Machine Learning & Sentiment Analysis: Text Classification using Python & NLTK

This article deals with using different feature sets to train three different classifiers [Naive Bayes Classifier, Maximum Entropy (MaxEnt) Classifier, and Support Vector Machine (SVM) Classifier].

Bag of Words, Stopword Filtering and Bigram Collocations methods are used for feature set generation.

Text Reviews from Yelp Academic Dataset are used to create training dataset.

Cross-validation is also done in the evaluation process.

The code used in this article is based upon this article from StreamHacker.

Python programming language is used along with Python’s NLTK (Natural Language Toolkit) Library.

I selected 500 positive reviews (reviews having 5 star rating) and 500 negative reviews (reviews having 1 star rating) from Yelp dataset. Positive reivews are kept in a CSV file named positive-data.csv and negative reviews are kept in a CSV file named negative-data.csv.

Download: Positive and Negative Training Data

Some words (e.g. no, not, more, most, below, over, too, very, etc.) have been removed from the standard stopwords available in NLTK. It’s done so because those words can have some sentiment impact in our review dataset.


stopset = set(stopwords.words('english')) - set(('over', 'under', 'below', 'more', 'most', 'no', 'not', 'only', 'such', 'few', 'so', 'too', 'very', 'just', 'any', 'once'))

1/3 (one-third) of the data is used as test feature set and the remaining 2/3 (two-third) is used as training feature set.

testset = 25% of pos_data + 25% of neg data
trainset = 75% of pos_data + 75% of neg data


negfeats = [(featx(f), 'neg') for f in word_split(negdata)]
posfeats = [(featx(f), 'pos') for f in word_split(posdata)]

negcutoff = len(negfeats)*3/4
poscutoff = len(posfeats)*3/4

trainfeats = negfeats[:negcutoff] + posfeats[:poscutoff]
testfeats = negfeats[negcutoff:] + posfeats[poscutoff:]

Classification is done using three different classifiers. In other words, evaluation is done by training three different classifiers.

Training Naive Bayes Classifier


classifier = NaiveBayesClassifier.train(trainfeats)

Training Maximum Entropy Classifier

I have used Generalized Iterative Scaling (GIS) algorithm. The other algorithms available are Improved Iterative Scaling (IIS) and LM-BFGS algorithm, with training performed by Megam (megam). See more at: http://www.nltk.org/_modules/nltk/classify/maxent.html


classifier = MaxentClassifier.train(trainfeats, 'GIS', trace=0, encoding=None, labels=None, sparse=True, gaussian_prior_sigma=0, max_iter = 1)

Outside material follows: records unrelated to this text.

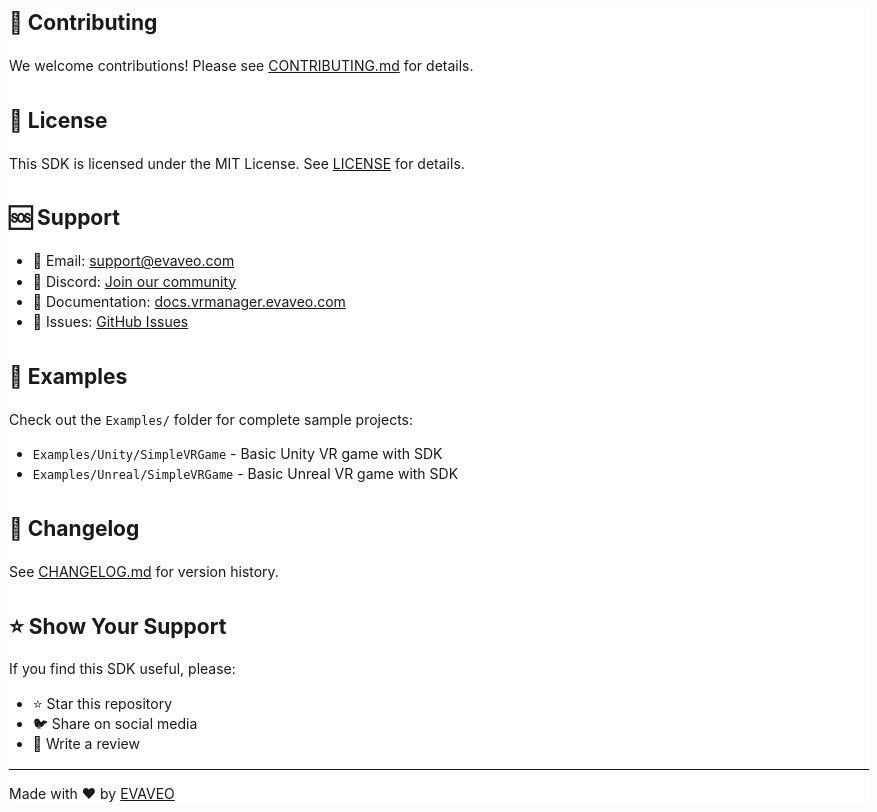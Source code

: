 ## 🤝 Contributing

We welcome contributions! Please see [CONTRIBUTING.md](CONTRIBUTING.md) for details.

## 📄 License

This SDK is licensed under the MIT License. See [LICENSE](LICENSE) for details.

## 🆘 Support

- 📧 Email: support@evaveo.com
- 💬 Discord: [Join our community](https://discord.gg/evaveo)
- 📖 Documentation: [docs.vrmanager.evaveo.com](https://docs.vrmanager.evaveo.com)
- 🐛 Issues: [GitHub Issues](https://github.com/Evaveo/VR-MANAGER-SDK-/issues)

## 🎯 Examples

Check out the `Examples/` folder for complete sample projects:
- `Examples/Unity/SimpleVRGame` - Basic Unity VR game with SDK
- `Examples/Unreal/SimpleVRGame` - Basic Unreal VR game with SDK

## 🔄 Changelog

See [CHANGELOG.md](CHANGELOG.md) for version history.

## ⭐ Show Your Support

If you find this SDK useful, please:
- ⭐ Star this repository
- 🐦 Share on social media
- 📝 Write a review

---

Made with ❤️ by [EVAVEO](https://evaveo.com)
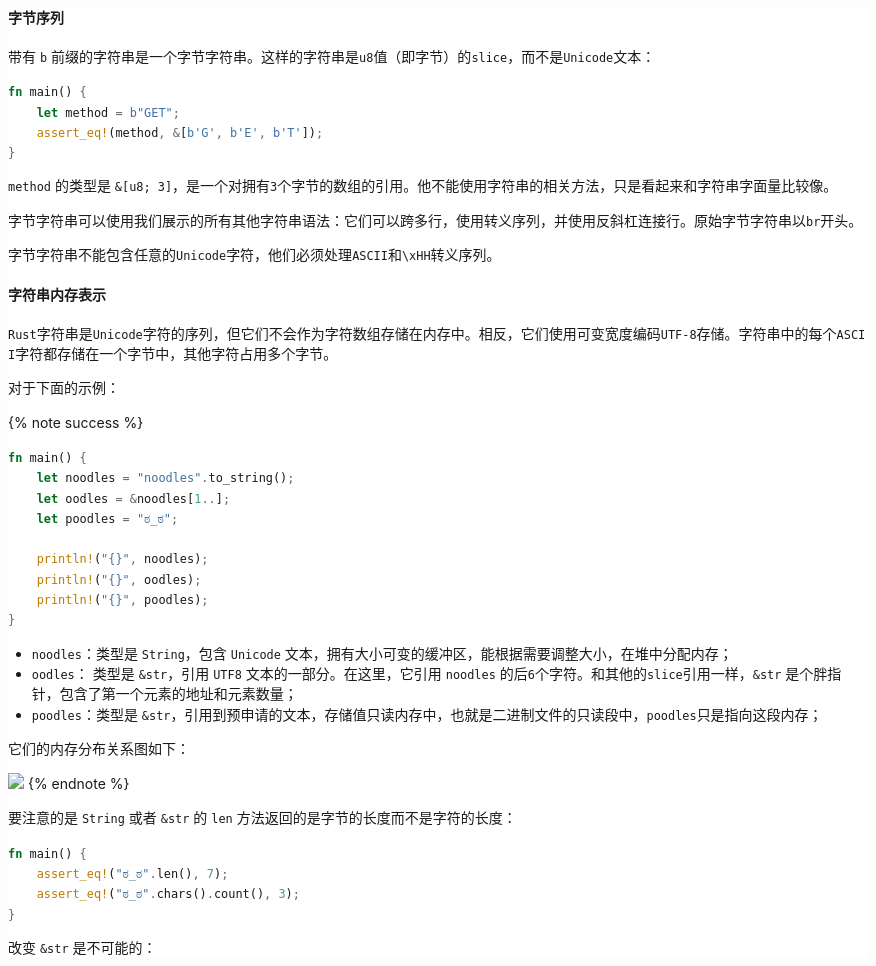 #### 字节序列

带有 `b` 前缀的字符串是一个字节字符串。这样的字符串是`u8`值（即字节）的`slice`，而不是`Unicode`文本：

```rust
fn main() {
    let method = b"GET";
    assert_eq!(method, &[b'G', b'E', b'T']);
}
```

`method` 的类型是 `&[u8; 3]`，是一个对拥有`3`个字节的数组的引用。他不能使用字符串的相关方法，只是看起来和字符串字面量比较像。

字节字符串可以使用我们展示的所有其他字符串语法：它们可以跨多行，使用转义序列，并使用反斜杠连接行。原始字节字符串以`br`开头。

字节字符串不能包含任意的`Unicode`字符，他们必须处理`ASCII`和`\xHH`转义序列。

#### 字符串内存表示

`Rust`字符串是`Unicode`字符的序列，但它们不会作为字符数组存储在内存中。相反，它们使用可变宽度编码`UTF-8`存储。字符串中的每个`ASCII`字符都存储在一个字节中，其他字符占用多个字节。

对于下面的示例：

{% note success %}

```rust
fn main() {
    let noodles = "noodles".to_string();
    let oodles = &noodles[1..];
    let poodles = "ಠ_ಠ";

    println!("{}", noodles);
    println!("{}", oodles);
    println!("{}", poodles);
}
```

- `noodles`：类型是 `String`，包含 `Unicode` 文本，拥有大小可变的缓冲区，能根据需要调整大小，在堆中分配内存；
- `oodles`： 类型是 `&str`，引用 `UTF8` 文本的一部分。在这里，它引用 `noodles` 的后`6`个字符。和其他的`slice`引用一样，`&str` 是个胖指针，包含了第一个元素的地址和元素数量；
- `poodles`：类型是 `&str`，引用到预申请的文本，存储值只读内存中，也就是二进制文件的只读段中，`poodles`只是指向这段内存；

它们的内存分布关系图如下：

![](str-memory-figure.png)
{% endnote %}

要注意的是 `String` 或者 `&str` 的 `len` 方法返回的是字节的长度而不是字符的长度：

```rust
fn main() {
    assert_eq!("ಠ_ಠ".len(), 7);
    assert_eq!("ಠ_ಠ".chars().count(), 3);
}
```

改变 `&str` 是不可能的：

Training Support Vector Machine Classifier

I have used Linear Support Vector Classification model. BernoulliNB and LogisticRegression can also be used in place of LinearSVC. See more at: http://www.nltk.org/_modules/nltk/classify/scikitlearn.html


classifier = SklearnClassifier(LinearSVC(), sparse=False)
classifier.train(trainfeats)

Classification accuracy is measured in terms of general Accuracy, Precision, Recall, and F-measure.

The evaluation is also done using cross-validation. In this process, at first the positive and negative features are combined and then it is randomly shuffled. This is necessary because in cross-validation if the shuffling is not done then the test chunk might have only negative or only positive data. n in the below code indicates the folds. n = 5 means 5-fold cross-validation.


trainfeats = negfeats + posfeats	
random.shuffle(trainfeats)	
n = 5

The evaluation can be done using different feature sets like all words feature set, all words feature set with stopword filter, bigram word feature set, and bigram word feature set with stopword filter.


evaluate_classifier(word_feats)
evaluate_classifier(stopword_filtered_word_feats)
evaluate_classifier(bigram_word_feats)	
evaluate_classifier(bigram_word_feats_stopwords)

Here is the full code:


import collections
import nltk.classify.util, nltk.metrics
from nltk.classify import NaiveBayesClassifier, MaxentClassifier, SklearnClassifier
import csv
from sklearn import cross_validation
from sklearn.svm import LinearSVC, SVC
import random
from nltk.corpus import stopwords
import itertools
from nltk.collocations import BigramCollocationFinder
from nltk.metrics import BigramAssocMeasures

posdata = []
with open('positive-data.csv', 'rb') as myfile:	
	reader = csv.reader(myfile, delimiter=',')
	for val in reader:
		posdata.append(val[0])		

negdata = []
with open('negative-data.csv', 'rb') as myfile:	
	reader = csv.reader(myfile, delimiter=',')
	for val in reader:
		negdata.append(val[0])			

def word_split(data):	
	data_new = []
	for word in data:
		word_filter = [i.lower() for i in word.split()]
		data_new.append(word_filter)
	return data_new

def word_split_sentiment(data):
	data_new = []
	for (word, sentiment) in data:
		word_filter = [i.lower() for i in word.split()]
		data_new.append((word_filter, sentiment))
	return data_new
	
def word_feats(words):	
	return dict([(word, True) for word in words])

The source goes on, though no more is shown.